3. Take time to get to know yourself as a teacher before investing a lot of money in durable classroom supplies/decorations. I wish I’d done this, it would have saved me a lot of money! Will you have everything you want? No, but just as a young adult you don’t have a home with everything your parents have, you are a young teacher and can’t expect to have everything your veteran colleagues have. It takes time to get to know your style and needs/wants. It takes time to gather all of those supplies, games, books, etc. Stick with the basics for now: a good electric pencil sharpener, a long-arm stapler, a laminator (I recommend a cold laminator as you can cut through it without worrying about it peeling, it doesn’t require warm up time, and is very portable), a couple pairs of nice scissors, and maybe a paper cutter (guillotine). All of these things will also help you as you create and purchase task cards, games, and other manipulatives for your students. Invest the time to print, laminate, and cut them on cardstock the first time around, it’ll save you a lot of time and energy (and money) later. Other teachers in your building will be happy to loan you more durable manipulatives, games, etc. Borrow their manipulatives and games, try them out, take note of what you like and what you don’t. Then you’ll be able to make better, wiser purchases that will work for you and your students.

The fact that you’re already thinking about and planning for your classroom tells me you’re going to be great. I am truly excited to have you as a new colleague. I hope you have a wonderful and successful first year!

Happy teaching, everyone!

Digital Materials Organization

Last week I shared with you how I organize all of my games, activities, and other physical teaching materials. My obsession with materials is not limited to only the physical, I have a lot of digital teaching resources as well (54+ gigs worth at last check). The great thing about digital resources is that you can have as many as you want without taking up more physical space, they are easily portable, and they can be quickly searched. My obsession with organization also doesn’t stop with the physical, so this week I’d like to share with you how I organize my digital materials.

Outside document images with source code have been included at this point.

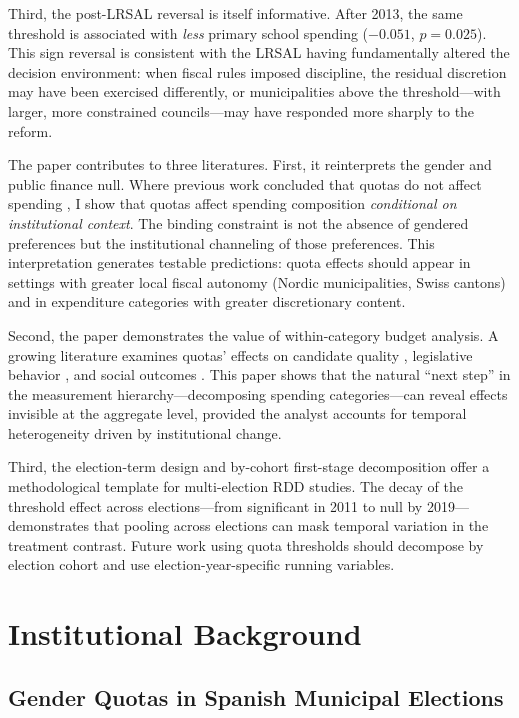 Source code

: \documentclass[12pt]{article}
\begin{document}
Third, the post-LRSAL reversal is itself informative. After 2013, the same threshold is associated with \emph{less} primary school spending ($-0.051$, $p = 0.025$). This sign reversal is consistent with the LRSAL having fundamentally altered the decision environment: when fiscal rules imposed discipline, the residual discretion may have been exercised differently, or municipalities above the threshold---with larger, more constrained councils---may have responded more sharply to the reform.

The paper contributes to three literatures. First, it reinterprets the gender and public finance null. Where previous work concluded that quotas do not affect spending \citep{ferreira2014does, bagues2021can}, I show that quotas affect spending composition \emph{conditional on institutional context}. The binding constraint is not the absence of gendered preferences but the institutional channeling of those preferences. This interpretation generates testable predictions: quota effects should appear in settings with greater local fiscal autonomy (Nordic municipalities, Swiss cantons) and in expenditure categories with greater discretionary content.

Second, the paper demonstrates the value of within-category budget analysis. A growing literature examines quotas' effects on candidate quality \citep{baltrunaite2014quotas, besley2017gender}, legislative behavior \citep{washington2008female, lippmann2022gender}, and social outcomes \citep{bhalotra2014health, iyer2012female}. This paper shows that the natural ``next step'' in the measurement hierarchy---decomposing spending categories---can reveal effects invisible at the aggregate level, provided the analyst accounts for temporal heterogeneity driven by institutional change.

Third, the election-term design and by-cohort first-stage decomposition offer a methodological template for multi-election RDD studies. The decay of the threshold effect across elections---from significant in 2011 to null by 2019---demonstrates that pooling across elections can mask temporal variation in the treatment contrast. Future work using quota thresholds should decompose by election cohort and use election-year-specific running variables.

\section{Institutional Background}

\subsection{Gender Quotas in Spanish Municipal Elections}
\end{document}
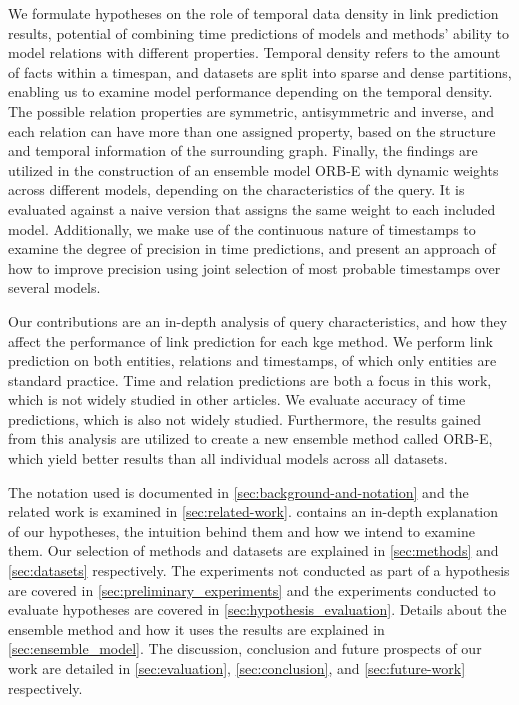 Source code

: We formulate hypotheses on the role of temporal data density in link prediction results, potential of combining time predictions of models and methods' ability to model relations with different properties.
Temporal density refers to the amount of facts within a timespan, and datasets are split into sparse and dense partitions, enabling us to examine model performance depending on the temporal density.
The possible relation properties are symmetric, antisymmetric and inverse, and each relation can have more than one assigned property, based on the structure and temporal information of the surrounding graph.
Finally, the findings are utilized in the construction of an ensemble model ORB-E with dynamic weights across different models, depending on the characteristics of the query.
It is evaluated against a naive version that assigns the same weight to each included model.
Additionally, we make use of the continuous nature of timestamps to examine the degree of precision in time predictions, and present an approach of how to improve precision using joint selection of most probable timestamps over several models.


Our contributions are an in-depth analysis of query characteristics, and how they affect the performance of link prediction for each \gls{kge} method.
We perform link prediction on both entities, relations and timestamps, of which only entities are standard practice.
Time and relation predictions are both a focus in this work, which is not widely studied in other articles.
We evaluate accuracy of time predictions, which is also not widely studied.
Furthermore, the results gained from this analysis are utilized to create a new ensemble method called ORB-E, which yield better results than all individual models across all datasets.

The notation used is documented in \autoref{sec:background-and-notation} and the related work is examined in \autoref{sec:related-work}.
 contains an in-depth explanation of our hypotheses, the intuition behind them and how we intend to examine them.
Our selection of methods and datasets are explained in \autoref{sec:methods} and \autoref{sec:datasets} respectively.
The experiments not conducted as part of a hypothesis are covered in \autoref{sec:preliminary_experiments} and the experiments conducted to evaluate hypotheses are covered in \autoref{sec:hypothesis_evaluation}.
Details about the ensemble method and how it uses the results are explained in \autoref{sec:ensemble_model}.
The discussion, conclusion and future prospects of our work are detailed in \autoref{sec:evaluation}, \autoref{sec:conclusion}, and \autoref{sec:future-work} respectively. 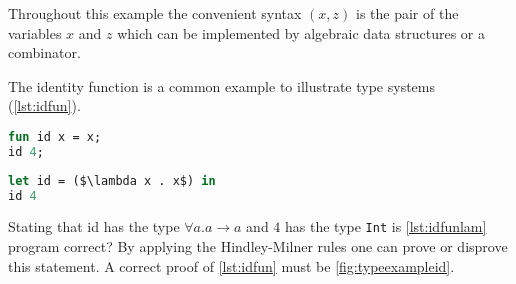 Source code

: \documentclass[11pt,oneside,a4paper]{report}
\begin{document}
\begin{exmp}
\label{exmp:letpoly}
Throughout this example the convenient syntax $(x, z)$ is the pair of the variables $x$ and $z$ which can be implemented by algebraic data structures or a combinator.

The identity function is a common example to illustrate type systems (\autoref{lst:idfun}).
\begin{lstlisting}[language=ML,caption={Identity function in $L$},label={lst:idfun}]
fun id x = x;
id 4;
\end{lstlisting}
\begin{lstlisting}[language=ML,caption={Identity function in lambda calculus with let},label={lst:idfunlam},mathescape=true]
let id = ($\lambda x . x$) in
id 4
\end{lstlisting}
Stating that id has the type $\forall a.a \rightarrow a$ and $4$ has the type \texttt{Int} is \autoref{lst:idfunlam} program correct?
By applying the Hindley-Milner rules one can prove or disprove this statement.
A correct proof of \autoref{lst:idfun} must be \autoref{fig:typeexampleid}.


\end{exmp}
\end{document}
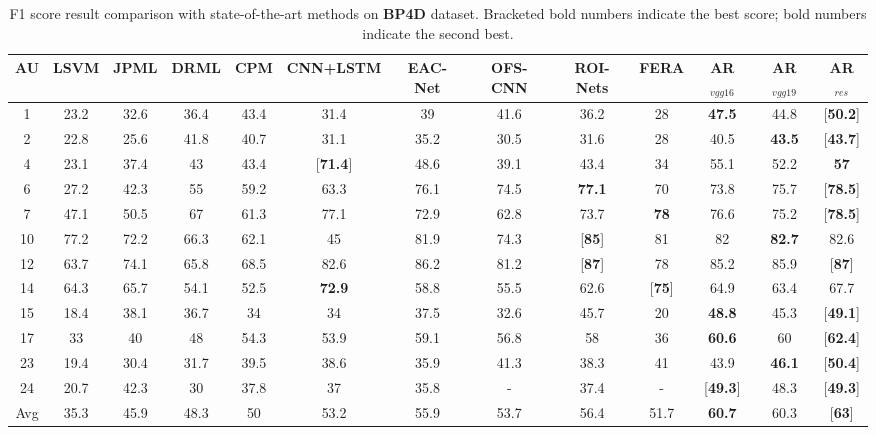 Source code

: \documentclass[5p,twocolumn]{elsarticle}
\begin{document}
\begin{table*}[htp]
	
	
	\scriptsize
	\setlength{\abovecaptionskip}{0pt} 
	
	\caption{F1 score result comparison with state-of-the-art methods on \textbf{BP4D} dataset. Bracketed bold numbers indicate the best score; bold numbers indicate the second best.}
	\label{tab:BP4D_F1}
	\centering
	\tabcolsep=0.1cm
	\begin{tabular}{c*{9}{c}ccc}
		\toprule
		AU & LSVM & JPML \cite{Zhao2016} & DRML \cite{Zhao2016b} & CPM \cite{zeng2015confidence} & CNN+LSTM \cite{Chu2017Learning} & EAC-Net \cite{li2017eac} & OFS-CNN \cite{han2017optimizing} & ROI-Nets \cite{li2017action} & FERA \cite{jaiswal2016deep} & AR$_{vgg16}$ & AR$_{vgg19}$ & AR$_{res}$ \\
		\midrule
1 & 23.2 & 32.6 & 36.4 & 43.4 & 31.4 & 39 & 41.6 & 36.2 & 28 & \textbf{47.5} & 44.8 & [\textbf{50.2}] \\
2 & 22.8 & 25.6 & 41.8 & 40.7 & 31.1 & 35.2 & 30.5 & 31.6 & 28 & 40.5 & \textbf{43.5} & [\textbf{43.7}] \\
4 & 23.1 & 37.4 & 43 & 43.4 & [\textbf{71.4}] & 48.6 & 39.1 & 43.4 & 34 & 55.1 & 52.2 & \textbf{57} \\
6 & 27.2 & 42.3 & 55 & 59.2 & 63.3 & 76.1 & 74.5 & \textbf{77.1} & 70 & 73.8 & 75.7 & [\textbf{78.5}] \\
7 & 47.1 & 50.5 & 67 & 61.3 & 77.1 & 72.9 & 62.8 & 73.7 & \textbf{78} & 76.6 & 75.2 & [\textbf{78.5}] \\
10 & 77.2 & 72.2 & 66.3 & 62.1 & 45 & 81.9 & 74.3 & [\textbf{85}] & 81 & 82 & \textbf{82.7} & 82.6 \\
12 & 63.7 & 74.1 & 65.8 & 68.5 & 82.6 & 86.2 & 81.2 & [\textbf{87}] & 78 & 85.2 & 85.9 & [\textbf{87}] \\
14 & 64.3 & 65.7 & 54.1 & 52.5 & \textbf{72.9} & 58.8 & 55.5 & 62.6 & [\textbf{75}] & 64.9 & 63.4 & 67.7 \\
15 & 18.4 & 38.1 & 36.7 & 34 & 34 & 37.5 & 32.6 & 45.7 & 20 & \textbf{48.8} & 45.3 & [\textbf{49.1}] \\
17 & 33 & 40 & 48 & 54.3 & 53.9 & 59.1 & 56.8 & 58 & 36 & \textbf{60.6} & 60 & [\textbf{62.4}] \\
23 & 19.4 & 30.4 & 31.7 & 39.5 & 38.6 & 35.9 & 41.3 & 38.3 & 41 & 43.9 & \textbf{46.1} & [\textbf{50.4}] \\
24 & 20.7 & 42.3 & 30 & 37.8 & 37 & 35.8 & - & 37.4 & - & [\textbf{49.3}] & 48.3 & [\textbf{49.3}] \\
\midrule
Avg & 35.3 & 45.9 & 48.3 & 50 & 53.2 & 55.9 & 53.7 & 56.4 & 51.7 & \textbf{60.7} & 60.3 & [\textbf{63}] \\
\bottomrule
	\end{tabular}
\end{table*}
\end{document}
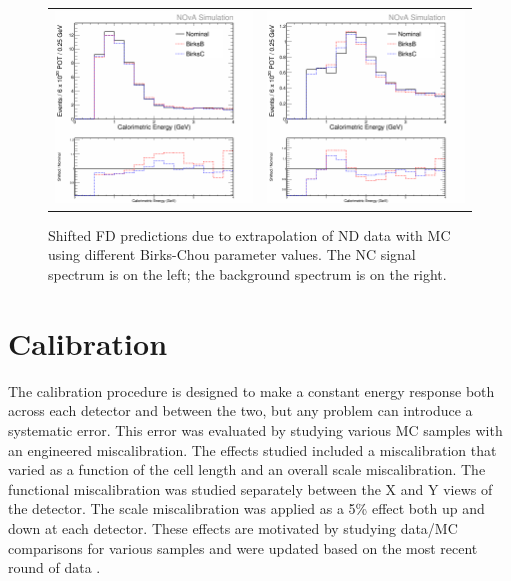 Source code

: \begin{figure}[htb]
  \centering
  \begin{tabular}{c c}
    \includegraphics[width=.47\textwidth]{figures/Systs/cNCEXBirksSysts.png} &
    \includegraphics[width=.47\textwidth]{figures/Systs/cBGEXBirksSysts.png} \\
  \end{tabular}
  \caption[Birks-Chou Shifted FD Predictions]{Shifted FD predictions due to extrapolation of ND data with MC using different Birks-Chou parameter values. The NC signal spectrum is on the left; the background spectrum is on the right.}
  \label{fig:SystBirks}
\end{figure}

\section{Calibration}

The calibration procedure is designed to make a constant energy response both across each detector and between the two, but any problem can introduce a systematic error. This error was evaluated by studying various MC samples with an engineered miscalibration. The effects studied included a miscalibration that varied as a function of the cell length and an overall scale miscalibration. The functional miscalibration was studied separately between the X and Y views of the detector. The scale miscalibration was applied as a 5\% effect both up and down at each detector. These effects are motivated by studying data/MC comparisons for various samples \cite{ref:TNCalib, ref:CalibMESA, ref:CalibPi0SA} and were updated based on the most recent round of data \cite{ref:CalibSA}.

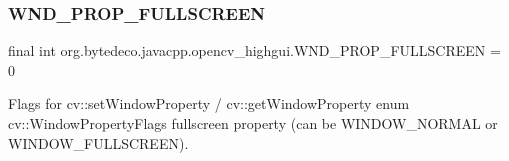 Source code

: \subsubsection{\texorpdfstring{W\+N\+D\+\_\+\+P\+R\+O\+P\+\_\+\+F\+U\+L\+L\+S\+C\+R\+E\+EN}{WND\_PROP\_FULLSCREEN}}
{\footnotesize\ttfamily final int org.\+bytedeco.\+javacpp.\+opencv\+\_\+highgui.\+W\+N\+D\+\_\+\+P\+R\+O\+P\+\_\+\+F\+U\+L\+L\+S\+C\+R\+E\+EN = 0\hspace{0.3cm}{\ttfamily [static]}}

Flags for cv\+::set\+Window\+Property / cv\+::get\+Window\+Property enum cv\+::\+Window\+Property\+Flags fullscreen property (can be W\+I\+N\+D\+O\+W\+\_\+\+N\+O\+R\+M\+AL or W\+I\+N\+D\+O\+W\+\_\+\+F\+U\+L\+L\+S\+C\+R\+E\+EN).  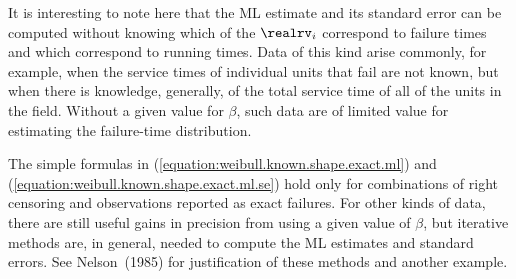 It is interesting to note here that the ML estimate and its standard
error can be computed without knowing which of the $\realrv_{i}$
correspond to failure times and which correspond to running times.
Data of this kind arise commonly, for example, when the service times
of individual units that fail are not known, but when there is knowledge, 
generally, of the total service time
of all of the units in the field. Without a given value for $\beta$,
such data are of limited value for estimating
the failure-time distribution.

The simple formulas in (\ref{equation:weibull.known.shape.exact.ml})
and (\ref{equation:weibull.known.shape.exact.ml.se}) hold only for
combinations of
right censoring and observations reported as exact failures.  For
other kinds of data, there are still useful gains in precision
from using a given value of $\beta$, but
iterative methods are, in general, needed to compute the ML estimates
and standard errors. See Nelson~(1985) for justification of these
methods and another example.


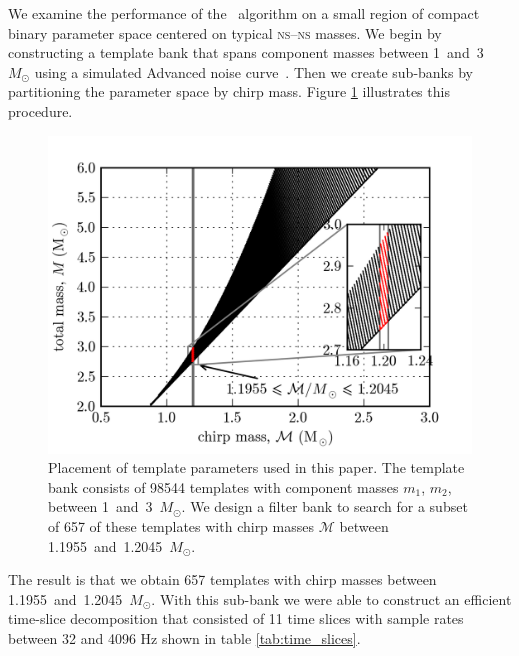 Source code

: We examine the performance of the \lloid\ algorithm on a small region of
compact binary parameter space centered on typical \textsc{ns}--\textsc{ns}
masses.  We begin by constructing a template bank that spans component masses
between 1~and~3~$M_\odot$ using a simulated Advanced \LIGO{} noise
curve~\cite{lal}.  Then we create sub-banks by partitioning the parameter space by
chirp mass.  Figure \ref{fig:tmpltbank} illustrates this procedure.
\begin{figure}[htbp]
	\begin{center}
		\includegraphics{figures/tmpltbank.png}
		\caption{\label{fig:tmpltbank}Placement of template parameters used in this paper.  The template bank consists of 98544 templates with component masses $m_1$, $m_2$, between 1~and~3~$M_\odot$.  We design a filter bank to search for a subset of 657 of these templates with chirp masses $\mathcal M$ between 1.1955~and~1.2045~$M_\odot$.}
	\end{center}
\end{figure}
The result is that we obtain 657 templates with chirp masses between 1.1955~and~1.2045~$M_\odot$.  With this
sub-bank we were able to construct an efficient time-slice decomposition that consisted of 11 time slices
with sample rates between 32 and 4096 Hz shown in table \ref{tab:time_slices}.
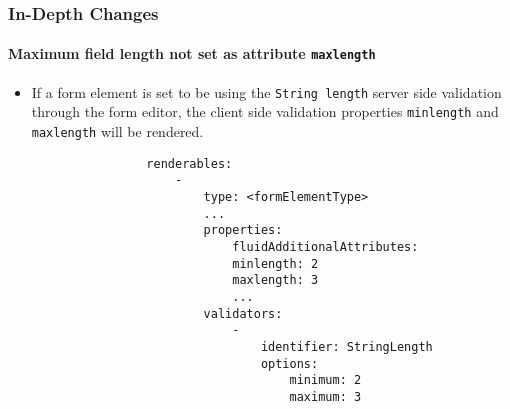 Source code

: 
\begin{frame}[fragile]
	\frametitle{In-Depth Changes}
	\framesubtitle{Maximum field length not set as attribute \texttt{maxlength}}

	\lstset{basicstyle=\tiny\ttfamily}

	\begin{itemize}
		\item If a form element is set to be using the \texttt{String length} server side validation through
			the form editor, the client side validation properties \texttt{minlength} and
			\texttt{maxlength} will be rendered.

			\begin{lstlisting}
				renderables:
				    -
				        type: <formElementType>
				        ...
				        properties:
				            fluidAdditionalAttributes:
				            minlength: 2
				            maxlength: 3
				            ...
				        validators:
				            -
				                identifier: StringLength
				                options:
				                    minimum: 2
				                    maximum: 3
			\end{lstlisting}
	\end{itemize}

\end{frame}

Before I get into the details of the organization, may I share with you a couple of lessons I learned the hard way about digital files and storage?

  1. Do not rely solely on Google Drive, Dropbox, or other cloud storage. The cloud is great, I love how I can access my materials from anywhere that has an internet connection, but the cloud also has its downsides. If you are using a school-based account, you will lose access when you change jobs, and transferring everything is not as easy as one would think. There will also be times that you need access to a file but will not have internet connectivity (power failure, teaching in a remote location, the internet goes down…). Cloud stored files are susceptible to hacking and a host of other problems. Cloud storage providers do a lot to keep your data safe, but nothing is as safe as on your own system.
  2. Do not skimp on storage when buying a laptop or other computing device. I’ve been a teacher for 20+ years and lived on my teacher salary alone for the first 16 of those years (and for more than 10 of those 16 years it was a non-profit teacher salary–that’s lower still!), I know it’s difficult. More than once I purchased a computer, getting low-end specs in the storage and RAM departments, thinking it was all I could afford. What I learned from those experiences is that you can’t afford NOT to buy at least middle of the road specs on storage and RAM, preferably the high-end. Let me give you the practical working out of this principle: my husband bought a good laptop with high-end specs for memory and RAM. He used that computer constantly (he is a software engineer after all) for over ten years without a problem. I purchased a good laptop with low-end specs for memory and RAM. I used the computer for four years and then had to buy a new one because my husband’s ten-year-old computer ran faster and better than mine, which was less than half as old! I know it’s difficult, but buy as much storage and RAM as you can.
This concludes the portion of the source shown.